This is a fun little matching service built using Keras, TensorFlow, scikit-learn and OpenCV. OpenCV is used for Haar cascade face region identification for matching, the training data is pre-cropped faces. The cropped faces are fed into VGG16 with the dense classification layers removed. The resulting flattened convolutional vector has principal component analysis applied to reduce the space, the result of which is fed to a linear support vector machine classifier to obtain class identification.

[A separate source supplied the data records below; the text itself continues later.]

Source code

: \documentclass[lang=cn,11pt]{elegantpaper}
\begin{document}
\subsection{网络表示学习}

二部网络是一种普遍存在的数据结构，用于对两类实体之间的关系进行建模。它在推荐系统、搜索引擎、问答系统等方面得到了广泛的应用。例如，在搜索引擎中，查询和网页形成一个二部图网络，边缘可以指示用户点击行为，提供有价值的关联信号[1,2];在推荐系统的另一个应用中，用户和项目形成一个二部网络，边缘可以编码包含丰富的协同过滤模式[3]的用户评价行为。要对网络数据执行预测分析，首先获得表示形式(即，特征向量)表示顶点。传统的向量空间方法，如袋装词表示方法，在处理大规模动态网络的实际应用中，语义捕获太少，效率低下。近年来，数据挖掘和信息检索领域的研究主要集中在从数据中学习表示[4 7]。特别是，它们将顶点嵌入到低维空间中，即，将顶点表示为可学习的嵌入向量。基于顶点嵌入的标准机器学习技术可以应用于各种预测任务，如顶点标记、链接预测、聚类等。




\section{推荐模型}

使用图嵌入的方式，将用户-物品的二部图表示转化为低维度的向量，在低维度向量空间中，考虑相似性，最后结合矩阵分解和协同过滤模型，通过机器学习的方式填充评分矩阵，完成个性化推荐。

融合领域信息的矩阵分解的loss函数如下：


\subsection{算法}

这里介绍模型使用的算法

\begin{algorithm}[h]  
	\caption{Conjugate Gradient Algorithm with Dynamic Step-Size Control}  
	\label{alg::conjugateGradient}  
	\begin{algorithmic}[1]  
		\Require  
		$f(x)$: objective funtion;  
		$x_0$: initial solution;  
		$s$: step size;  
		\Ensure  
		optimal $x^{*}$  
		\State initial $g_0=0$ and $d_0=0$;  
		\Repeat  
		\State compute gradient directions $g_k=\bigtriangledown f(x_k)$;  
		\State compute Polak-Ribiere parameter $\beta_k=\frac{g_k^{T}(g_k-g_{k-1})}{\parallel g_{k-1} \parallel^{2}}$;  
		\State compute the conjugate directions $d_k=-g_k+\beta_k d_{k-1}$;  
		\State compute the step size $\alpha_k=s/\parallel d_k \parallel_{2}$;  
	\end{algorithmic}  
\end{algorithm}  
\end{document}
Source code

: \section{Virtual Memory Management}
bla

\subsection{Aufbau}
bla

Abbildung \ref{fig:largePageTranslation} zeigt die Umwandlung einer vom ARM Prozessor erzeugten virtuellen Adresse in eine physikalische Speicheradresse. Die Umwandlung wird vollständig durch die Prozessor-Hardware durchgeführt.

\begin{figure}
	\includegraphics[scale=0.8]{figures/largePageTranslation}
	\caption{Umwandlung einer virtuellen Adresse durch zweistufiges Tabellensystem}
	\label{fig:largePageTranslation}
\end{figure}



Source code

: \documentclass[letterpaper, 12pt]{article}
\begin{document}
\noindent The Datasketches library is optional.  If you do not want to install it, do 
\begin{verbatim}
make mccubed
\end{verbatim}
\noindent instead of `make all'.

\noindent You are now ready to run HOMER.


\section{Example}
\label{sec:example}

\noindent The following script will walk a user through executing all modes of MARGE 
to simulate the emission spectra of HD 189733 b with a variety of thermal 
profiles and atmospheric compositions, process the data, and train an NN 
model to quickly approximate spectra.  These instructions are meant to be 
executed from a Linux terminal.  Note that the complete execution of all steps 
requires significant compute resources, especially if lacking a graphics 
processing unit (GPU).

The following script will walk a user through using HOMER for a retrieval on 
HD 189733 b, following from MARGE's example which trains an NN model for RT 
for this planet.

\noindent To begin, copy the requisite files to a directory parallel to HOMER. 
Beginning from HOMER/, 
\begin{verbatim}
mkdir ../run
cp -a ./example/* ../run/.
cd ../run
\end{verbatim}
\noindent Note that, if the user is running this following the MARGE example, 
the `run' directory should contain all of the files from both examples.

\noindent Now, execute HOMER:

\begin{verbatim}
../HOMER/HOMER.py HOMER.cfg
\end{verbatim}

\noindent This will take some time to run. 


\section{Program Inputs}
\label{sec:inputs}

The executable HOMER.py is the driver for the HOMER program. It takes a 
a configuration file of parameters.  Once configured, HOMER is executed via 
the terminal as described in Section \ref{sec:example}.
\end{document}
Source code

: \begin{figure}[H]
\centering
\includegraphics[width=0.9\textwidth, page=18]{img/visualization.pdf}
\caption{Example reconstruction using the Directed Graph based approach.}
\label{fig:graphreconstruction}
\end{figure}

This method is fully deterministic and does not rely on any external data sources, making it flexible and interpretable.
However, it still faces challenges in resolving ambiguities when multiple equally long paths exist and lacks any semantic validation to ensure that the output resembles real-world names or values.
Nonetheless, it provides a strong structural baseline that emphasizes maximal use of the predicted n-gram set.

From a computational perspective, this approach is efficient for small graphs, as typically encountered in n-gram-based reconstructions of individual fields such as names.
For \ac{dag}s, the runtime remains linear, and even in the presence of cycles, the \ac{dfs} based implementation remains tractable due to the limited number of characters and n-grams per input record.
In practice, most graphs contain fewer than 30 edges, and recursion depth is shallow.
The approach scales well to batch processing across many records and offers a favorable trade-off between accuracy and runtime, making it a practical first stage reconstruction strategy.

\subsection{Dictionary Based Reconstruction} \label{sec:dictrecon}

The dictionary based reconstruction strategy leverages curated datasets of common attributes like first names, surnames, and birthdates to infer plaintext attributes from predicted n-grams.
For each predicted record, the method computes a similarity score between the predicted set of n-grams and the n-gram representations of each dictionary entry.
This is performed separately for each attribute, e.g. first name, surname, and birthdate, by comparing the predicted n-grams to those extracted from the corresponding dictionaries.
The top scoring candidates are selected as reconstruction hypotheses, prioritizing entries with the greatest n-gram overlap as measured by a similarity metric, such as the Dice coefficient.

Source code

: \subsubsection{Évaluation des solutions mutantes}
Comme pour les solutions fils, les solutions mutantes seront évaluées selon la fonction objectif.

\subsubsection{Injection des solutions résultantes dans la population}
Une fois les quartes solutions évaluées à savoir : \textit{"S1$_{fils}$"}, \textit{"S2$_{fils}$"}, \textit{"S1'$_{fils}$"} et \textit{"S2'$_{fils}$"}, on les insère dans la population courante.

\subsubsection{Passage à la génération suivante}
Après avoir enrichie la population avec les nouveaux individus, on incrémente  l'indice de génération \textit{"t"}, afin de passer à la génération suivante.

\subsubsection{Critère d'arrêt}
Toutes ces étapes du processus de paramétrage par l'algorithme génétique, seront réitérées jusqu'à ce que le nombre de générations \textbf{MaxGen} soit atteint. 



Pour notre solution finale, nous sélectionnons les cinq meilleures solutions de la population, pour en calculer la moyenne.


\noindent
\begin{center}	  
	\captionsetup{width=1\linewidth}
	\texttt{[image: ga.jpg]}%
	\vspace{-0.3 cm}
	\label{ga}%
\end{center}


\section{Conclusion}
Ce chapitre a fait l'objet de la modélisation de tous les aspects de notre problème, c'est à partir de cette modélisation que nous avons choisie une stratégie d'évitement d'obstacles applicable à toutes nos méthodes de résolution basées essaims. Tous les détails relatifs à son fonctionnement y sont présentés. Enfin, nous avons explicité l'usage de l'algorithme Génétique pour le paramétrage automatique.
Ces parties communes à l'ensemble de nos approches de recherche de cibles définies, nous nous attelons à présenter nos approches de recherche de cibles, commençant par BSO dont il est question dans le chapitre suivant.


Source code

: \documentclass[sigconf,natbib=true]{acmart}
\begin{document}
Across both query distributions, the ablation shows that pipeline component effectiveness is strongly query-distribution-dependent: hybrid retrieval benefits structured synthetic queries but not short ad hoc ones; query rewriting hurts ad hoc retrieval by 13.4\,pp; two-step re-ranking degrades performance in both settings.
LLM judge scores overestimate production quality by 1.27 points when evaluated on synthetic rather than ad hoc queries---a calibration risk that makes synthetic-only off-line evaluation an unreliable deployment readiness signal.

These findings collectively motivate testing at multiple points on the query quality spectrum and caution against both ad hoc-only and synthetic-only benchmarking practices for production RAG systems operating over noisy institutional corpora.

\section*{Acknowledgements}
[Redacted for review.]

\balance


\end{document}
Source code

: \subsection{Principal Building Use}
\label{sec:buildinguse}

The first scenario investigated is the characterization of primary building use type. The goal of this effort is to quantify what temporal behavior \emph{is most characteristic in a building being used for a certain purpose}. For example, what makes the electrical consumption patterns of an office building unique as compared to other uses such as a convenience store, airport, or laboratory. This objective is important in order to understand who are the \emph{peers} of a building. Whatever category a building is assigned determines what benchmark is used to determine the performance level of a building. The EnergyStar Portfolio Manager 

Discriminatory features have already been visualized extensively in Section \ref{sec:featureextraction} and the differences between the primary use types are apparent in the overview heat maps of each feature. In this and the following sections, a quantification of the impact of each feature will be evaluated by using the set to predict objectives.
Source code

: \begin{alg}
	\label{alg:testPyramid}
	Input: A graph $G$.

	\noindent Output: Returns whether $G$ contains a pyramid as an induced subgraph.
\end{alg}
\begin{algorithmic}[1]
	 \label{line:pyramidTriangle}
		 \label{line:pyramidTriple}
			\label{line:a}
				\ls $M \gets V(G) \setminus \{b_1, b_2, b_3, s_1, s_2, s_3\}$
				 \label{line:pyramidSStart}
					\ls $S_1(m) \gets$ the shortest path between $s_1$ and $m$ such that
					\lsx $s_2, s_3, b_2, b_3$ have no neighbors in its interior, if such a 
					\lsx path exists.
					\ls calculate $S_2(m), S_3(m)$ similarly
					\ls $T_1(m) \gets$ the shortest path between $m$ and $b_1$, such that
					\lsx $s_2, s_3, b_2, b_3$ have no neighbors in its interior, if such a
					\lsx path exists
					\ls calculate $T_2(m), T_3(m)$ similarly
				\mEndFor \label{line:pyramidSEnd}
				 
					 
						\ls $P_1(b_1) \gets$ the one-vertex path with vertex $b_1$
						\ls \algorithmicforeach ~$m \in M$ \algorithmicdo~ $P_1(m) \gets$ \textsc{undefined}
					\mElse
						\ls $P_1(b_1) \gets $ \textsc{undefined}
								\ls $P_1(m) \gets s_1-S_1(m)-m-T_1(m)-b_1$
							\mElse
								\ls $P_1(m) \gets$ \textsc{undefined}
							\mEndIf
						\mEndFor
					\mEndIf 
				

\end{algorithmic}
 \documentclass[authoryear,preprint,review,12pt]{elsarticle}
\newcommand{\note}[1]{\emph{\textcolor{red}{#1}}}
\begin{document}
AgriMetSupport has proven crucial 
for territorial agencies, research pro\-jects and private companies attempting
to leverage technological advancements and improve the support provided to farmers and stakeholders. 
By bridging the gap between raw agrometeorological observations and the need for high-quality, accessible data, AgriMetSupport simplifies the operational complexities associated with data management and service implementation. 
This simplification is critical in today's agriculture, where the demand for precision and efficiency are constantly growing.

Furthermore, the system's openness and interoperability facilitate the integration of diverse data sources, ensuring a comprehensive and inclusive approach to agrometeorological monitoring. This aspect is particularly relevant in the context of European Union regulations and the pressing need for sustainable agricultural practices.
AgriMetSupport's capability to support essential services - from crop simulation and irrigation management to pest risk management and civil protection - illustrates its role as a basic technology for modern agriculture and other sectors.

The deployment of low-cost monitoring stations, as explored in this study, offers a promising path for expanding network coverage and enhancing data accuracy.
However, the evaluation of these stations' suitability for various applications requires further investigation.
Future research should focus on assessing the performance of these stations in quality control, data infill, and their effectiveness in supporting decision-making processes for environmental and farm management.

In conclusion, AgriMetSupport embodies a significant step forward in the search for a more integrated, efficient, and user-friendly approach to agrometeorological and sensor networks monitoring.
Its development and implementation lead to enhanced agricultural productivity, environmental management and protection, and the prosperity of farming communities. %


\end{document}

What you do is drop some training data in /data/train
using a common name with numeric suffix for the repeats
of a given class. These will all be mapped to the
non-numeric part of the file name as a label. You can feed
a generic catch-all class like none
for a wide range of
images that do not match a particular class. The reason for
doing the PCA before the classifier is to reduce the
dimensionality of the VGG16 vector to something more meaningful
to the classifier. This makes a huge difference when there
is a catch-all class (as opposed to forcing only defined
classes).
When the app first runs, it will notice a lack of the
pre-computed model and build one from the files present. Next
time it runs it will simply use the existing classifier. Both
the classifier and decomposition model are stored in the
/models
directory. Just delete it if you want to refresh
the classifier model with new data.
To perform a match, you just send an image by POST
to
the service. It will only attempt a face match if there is
one face detected. All other cases either lack the requesite
data or are ambiguous. In this case an error message is
presented, otherwise a match is attempted. The class is
returned in this case, which can be one of the specifically
defined classes or the catch-all class.
Here are some examples based on the data that this comes with:
curl -X POST -F 'image=@data/test/norton.jpg' http://localhost:5000/match
curl -X POST -F 'image=@data/test/hopkins.jpg' http://localhost:5000/match
curl -X POST -F 'image=@data/test/cruise.jpg' http://localhost:5000/match
curl -X POST -F 'image=@data/test/roberts.jpg' http://localhost:5000/match
curl -X POST -F 'image=@data/test/brady.jpg' http://localhost:5000/match
Given the training data, the Edward Norton and Anthony Hopkins matches
should return the proper class, whereas Tom Cruise and Julia Roberts
should return the none
class.